One of the first things you’re taught as a journalist: do not bury the lead.
The most exciting thing in Sarah Land right now is that I finally appear to be breaking into the international market: here are my two stories in Nature (about community discontent around the SKA and university funding) and one in The Guardian (a fishing app to fight quotas).
I have some other (very) exciting things up my sleeve so, if you haven’t already, please subscribe to this newsletter to find out.
I try to give new countries the benefit of the doubt, but I did not like Australia and I doubt I will go back.
South Africa is alive with conversation: decolonising universities, the language of privilege, unpacking the kind of country and people we want to be. They’re not comfortable conversations, to be sure, but they are necessary. They ultimately — I believe — make us more feeling, aware and conscious people.

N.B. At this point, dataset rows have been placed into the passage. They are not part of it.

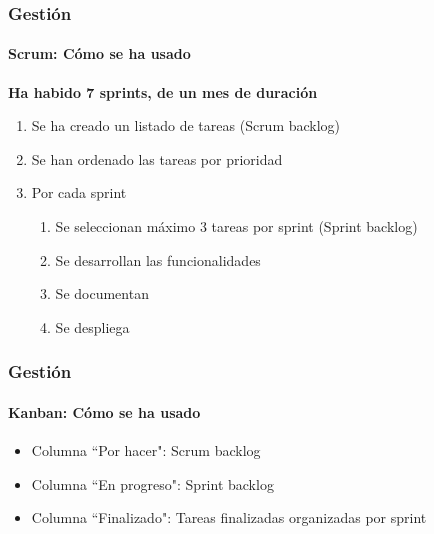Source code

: \begin{frame}
	\frametitle{Gesti\'on}
	\framesubtitle{Scrum: C\'omo se ha usado}
	
	\textbf{Ha habido 7 sprints, de un mes de duraci\'on}
	\begin{enumerate}
		\item Se ha creado un listado de tareas (Scrum backlog)
		\item Se han ordenado las tareas por prioridad
		\item Por cada sprint
		\begin{enumerate}
			\item Se seleccionan m\'aximo 3 tareas por sprint (Sprint backlog)
			\item Se desarrollan las funcionalidades
			\item Se documentan
			\item Se despliega
		\end{enumerate}
	\end{enumerate}	
\end{frame}

\begin{frame}
	\frametitle{Gesti\'on}
	\framesubtitle{Kanban: C\'omo se ha usado}
	\begin{itemize}
		\item Columna ``Por hacer": Scrum backlog
		\item Columna ``En progreso": Sprint backlog
		\item Columna ``Finalizado": Tareas finalizadas organizadas por 
		sprint
	\end{itemize}
\end{frame}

Those conversations are not happening in Australia. You do not see aboriginal people in government, in senior academic or research positions. I asked many officials and researchers about quota systems and they would laugh: “Nah, we don’t worry about those. You see, we were really good at killing them off here. Ha ha ha.” They laughed. Genocide was somehow funny. I doubt the 1-million aboriginals living in reservations — yes, reservations! in 2016! — feel the same way.

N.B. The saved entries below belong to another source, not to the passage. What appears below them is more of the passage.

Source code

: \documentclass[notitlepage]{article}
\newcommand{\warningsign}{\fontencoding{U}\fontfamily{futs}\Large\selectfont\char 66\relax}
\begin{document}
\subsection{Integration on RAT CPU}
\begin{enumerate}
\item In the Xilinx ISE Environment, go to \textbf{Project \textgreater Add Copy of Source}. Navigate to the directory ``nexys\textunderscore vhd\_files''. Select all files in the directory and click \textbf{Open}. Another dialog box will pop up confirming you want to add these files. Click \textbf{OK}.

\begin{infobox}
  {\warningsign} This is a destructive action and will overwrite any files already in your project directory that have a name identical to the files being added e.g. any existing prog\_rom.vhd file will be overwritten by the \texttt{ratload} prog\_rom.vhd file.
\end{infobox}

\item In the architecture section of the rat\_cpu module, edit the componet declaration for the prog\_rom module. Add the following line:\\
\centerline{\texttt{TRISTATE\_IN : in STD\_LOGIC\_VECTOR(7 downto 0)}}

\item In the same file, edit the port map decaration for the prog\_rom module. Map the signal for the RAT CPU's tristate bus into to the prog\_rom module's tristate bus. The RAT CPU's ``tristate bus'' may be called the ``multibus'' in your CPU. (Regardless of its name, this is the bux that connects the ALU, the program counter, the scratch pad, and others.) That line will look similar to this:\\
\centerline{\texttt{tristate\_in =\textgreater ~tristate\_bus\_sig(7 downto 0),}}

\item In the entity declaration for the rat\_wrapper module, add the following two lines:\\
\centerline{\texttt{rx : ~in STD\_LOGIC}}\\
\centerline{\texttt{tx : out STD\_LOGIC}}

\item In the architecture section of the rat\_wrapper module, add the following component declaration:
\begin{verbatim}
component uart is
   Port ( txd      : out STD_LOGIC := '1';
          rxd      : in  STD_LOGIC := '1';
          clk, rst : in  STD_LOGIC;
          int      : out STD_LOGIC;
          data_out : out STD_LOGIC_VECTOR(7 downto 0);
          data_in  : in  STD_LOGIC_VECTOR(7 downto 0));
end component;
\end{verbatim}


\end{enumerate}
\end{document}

I was glad to come home, even though it was only a week before I left for Lindau in Germany.
These guys were the best thing about my time in Lindau, Germany. We were recipients of fellowships from the Academy of Science of South Africa (I was on the journalism one, naturally) to attend the Lindau Nobel laureates meeting.
I got to force selfies upon George Smoot (discoverer of the cosmic microwave background) and Vinton Cerf (father of the internet), but hanging out with fellow South Africans who I otherwise wouldn’t have met was still the best thing.
So as not to deprive you of experiencing Lindau vicariously, here’s a slide show, and two pieces I wrote, one on the need for mentorship (a culture we really don’t have in SA) and one of the next Nobel Prize for physics.
En route to England (Flights #22, #23, #24 and #25), I learned an important lesson: time travel does not exist. If it did I would have been bitch-slapped by a Future Sarah a long time ago.
This thought spiced up my self-recriminations during two eight-hour transits. I promised myself that I would not be so cheap again and that frugality was not the best option when picking flights. I say that every time.